[Stored entries]
↓

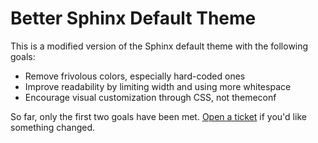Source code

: Better Sphinx Default Theme
===========================

This is a modified version of the Sphinx default theme with the following
goals:

* Remove frivolous colors, especially hard-coded ones
* Improve readability by limiting width and using more whitespace
* Encourage visual customization through CSS, not themeconf

So far, only the first two goals have been met. [Open a ticket] if you'd like
something changed.

[Open a ticket]: https://github.com/irskep/better-sphinx-default-theme
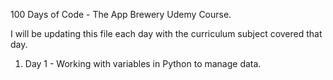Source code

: 100 Days of Code - The App Brewery Udemy Course.

I will be updating this file each day with the curriculum subject covered that day.

1. Day 1 - Working with variables in Python to manage data.
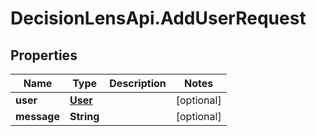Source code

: # DecisionLensApi.AddUserRequest

## Properties
Name | Type | Description | Notes
------------ | ------------- | ------------- | -------------
**user** | [**User**](User.md) |  | [optional] 
**message** | **String** |  | [optional] 


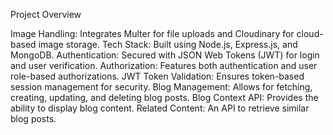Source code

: Project Overview

 Image Handling: Integrates Multer for file uploads and Cloudinary for cloud-based image storage.
 Tech Stack: Built using Node.js, Express.js, and MongoDB.
 Authentication: Secured with JSON Web Tokens (JWT) for login and user verification.
 Authorization: Features both authentication and user role-based authorizations.
 JWT Token Validation: Ensures token-based session management for security.
 Blog Management: Allows for fetching, creating, updating, and deleting blog posts.
 Blog Context API: Provides the ability to display blog content.
 Related Content: An API to retrieve similar blog posts.

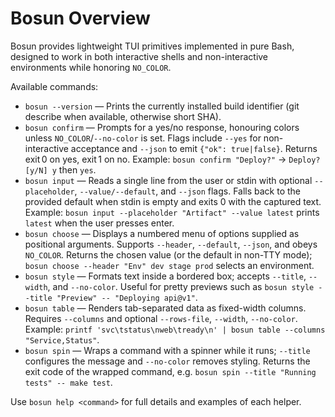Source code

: # Bosun Overview

Bosun provides lightweight TUI primitives implemented in pure Bash, designed to work in both interactive shells and non-interactive environments while honoring `NO_COLOR`.

Available commands:

- `bosun --version` — Prints the currently installed build identifier (git describe when available, otherwise short SHA).
- `bosun confirm` — Prompts for a yes/no response, honouring colors unless `NO_COLOR`/`--no-color` is set. Flags include `--yes` for non-interactive acceptance and `--json` to emit `{"ok": true|false}`. Returns exit 0 on yes, exit 1 on no. Example: `bosun confirm "Deploy?"` → `Deploy? [y/N] y` then `yes`.
- `bosun input` — Reads a single line from the user or stdin with optional `--placeholder`, `--value/--default`, and `--json` flags. Falls back to the provided default when stdin is empty and exits 0 with the captured text. Example: `bosun input --placeholder "Artifact" --value latest` prints `latest` when the user presses enter.
- `bosun choose` — Displays a numbered menu of options supplied as positional arguments. Supports `--header`, `--default`, `--json`, and obeys `NO_COLOR`. Returns the chosen value (or the default in non-TTY mode); `bosun choose --header "Env" dev stage prod` selects an environment.
- `bosun style` — Formats text inside a bordered box; accepts `--title`, `--width`, and `--no-color`. Useful for pretty previews such as `bosun style --title "Preview" -- "Deploying api@v1"`.
- `bosun table` — Renders tab-separated data as fixed-width columns. Requires `--columns` and optional `--rows-file`, `--width`, `--no-color`. Example: `printf 'svc\tstatus\nweb\tready\n' | bosun table --columns "Service,Status"`.
- `bosun spin` — Wraps a command with a spinner while it runs; `--title` configures the message and `--no-color` removes styling. Returns the exit code of the wrapped command, e.g. `bosun spin --title "Running tests" -- make test`.

Use `bosun help <command>` for full details and examples of each helper.
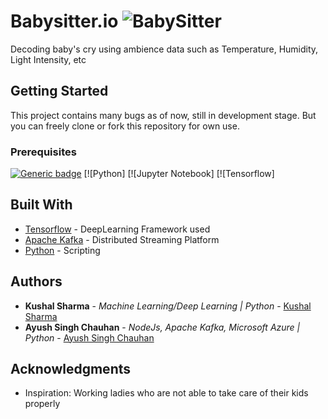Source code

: 
# Babysitter.io ![BabySitter](https://cdn.rawgit.com/sindresorhus/awesome/d7305f38d29fed78fa85652e3a63e154dd8e8829/media/badge.svg)

Decoding baby's cry using ambience data such as Temperature, Humidity, Light Intensity, etc 

## Getting Started

This project contains many bugs as of now, still in development stage. But you can freely clone or fork this repository for own use.

### Prerequisites

[![Generic badge](https://img.shields.io/badge/<Python>-<TensorFlow>-<Orange>.svg)](https://shields.io/)
 [![Python] 
[![Jupyter Notebook]
[![Tensorflow]


## Built With

* [Tensorflow](http://www.tensoflow.org) - DeepLearning Framework used
* [Apache Kafka](https://kafka.apache.org/) - Distributed Streaming Platform
* [Python](https://www.python.org) - Scripting


## Authors

* **Kushal Sharma** - *Machine Learning/Deep Learning | Python* - [Kushal Sharma](https://github.com/kushalshm1)
* **Ayush Singh Chauhan** - *NodeJs, Apache Kafka, Microsoft Azure | Python* - [Ayush Singh Chauhan](https://github.com/heyAyushh)

## Acknowledgments

* Inspiration: Working ladies who are not able to take care of their kids properly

↑

[Instructions to follow] Repeat each line above exactly. The pictures stay out.

[Solved exercise]
Source code

: Better Sphinx Default Theme
===========================

This is a modified version of the Sphinx default theme with the following
goals:

* Remove frivolous colors, especially hard-coded ones
* Improve readability by limiting width and using more whitespace
* Encourage visual customization through CSS, not themeconf

So far, only the first two goals have been met. [Open a ticket] if you'd like
something changed.

[Open a ticket]: https://github.com/irskep/better-sphinx-default-theme
Source code

: 100 Days of Code - The App Brewery Udemy Course.

I will be updating this file each day with the curriculum subject covered that day.

1. Day 1 - Working with variables in Python to manage data.
Source code

: # DecisionLensApi.AddUserRequest

## Properties
Name | Type | Description | Notes
------------ | ------------- | ------------- | -------------
**user** | [**User**](User.md) |  | [optional] 
**message** | **String** |  | [optional] 


Source code

: Project Overview

 Image Handling: Integrates Multer for file uploads and Cloudinary for cloud-based image storage.
 Tech Stack: Built using Node.js, Express.js, and MongoDB.
 Authentication: Secured with JSON Web Tokens (JWT) for login and user verification.
 Authorization: Features both authentication and user role-based authorizations.
 JWT Token Validation: Ensures token-based session management for security.
 Blog Management: Allows for fetching, creating, updating, and deleting blog posts.
 Blog Context API: Provides the ability to display blog content.
 Related Content: An API to retrieve similar blog posts.

Source code

: # Bosun Overview

Bosun provides lightweight TUI primitives implemented in pure Bash, designed to work in both interactive shells and non-interactive environments while honoring `NO_COLOR`.

Available commands:

- `bosun --version` — Prints the currently installed build identifier (git describe when available, otherwise short SHA).
- `bosun confirm` — Prompts for a yes/no response, honouring colors unless `NO_COLOR`/`--no-color` is set. Flags include `--yes` for non-interactive acceptance and `--json` to emit `{"ok": true|false}`. Returns exit 0 on yes, exit 1 on no. Example: `bosun confirm "Deploy?"` → `Deploy? [y/N] y` then `yes`.
- `bosun input` — Reads a single line from the user or stdin with optional `--placeholder`, `--value/--default`, and `--json` flags. Falls back to the provided default when stdin is empty and exits 0 with the captured text. Example: `bosun input --placeholder "Artifact" --value latest` prints `latest` when the user presses enter.
- `bosun choose` — Displays a numbered menu of options supplied as positional arguments. Supports `--header`, `--default`, `--json`, and obeys `NO_COLOR`. Returns the chosen value (or the default in non-TTY mode); `bosun choose --header "Env" dev stage prod` selects an environment.
- `bosun style` — Formats text inside a bordered box; accepts `--title`, `--width`, and `--no-color`. Useful for pretty previews such as `bosun style --title "Preview" -- "Deploying api@v1"`.
- `bosun table` — Renders tab-separated data as fixed-width columns. Requires `--columns` and optional `--rows-file`, `--width`, `--no-color`. Example: `printf 'svc\tstatus\nweb\tready\n' | bosun table --columns "Service,Status"`.
- `bosun spin` — Wraps a command with a spinner while it runs; `--title` configures the message and `--no-color` removes styling. Returns the exit code of the wrapped command, e.g. `bosun spin --title "Running tests" -- make test`.

Use `bosun help <command>` for full details and examples of each helper.
Source code

: 
# Babysitter.io ![BabySitter](https://cdn.rawgit.com/sindresorhus/awesome/d7305f38d29fed78fa85652e3a63e154dd8e8829/media/badge.svg)

Decoding baby's cry using ambience data such as Temperature, Humidity, Light Intensity, etc 

## Getting Started

This project contains many bugs as of now, still in development stage. But you can freely clone or fork this repository for own use.

### Prerequisites

[![Generic badge](https://img.shields.io/badge/<Python>-<TensorFlow>-<Orange>.svg)](https://shields.io/)
 [![Python] 
[![Jupyter Notebook]
[![Tensorflow]


## Built With

* [Tensorflow](http://www.tensoflow.org) - DeepLearning Framework used
* [Apache Kafka](https://kafka.apache.org/) - Distributed Streaming Platform
* [Python](https://www.python.org) - Scripting


## Authors

* **Kushal Sharma** - *Machine Learning/Deep Learning | Python* - [Kushal Sharma](https://github.com/kushalshm1)
* **Ayush Singh Chauhan** - *NodeJs, Apache Kafka, Microsoft Azure | Python* - [Ayush Singh Chauhan](https://github.com/heyAyushh)

## Acknowledgments

* Inspiration: Working ladies who are not able to take care of their kids properly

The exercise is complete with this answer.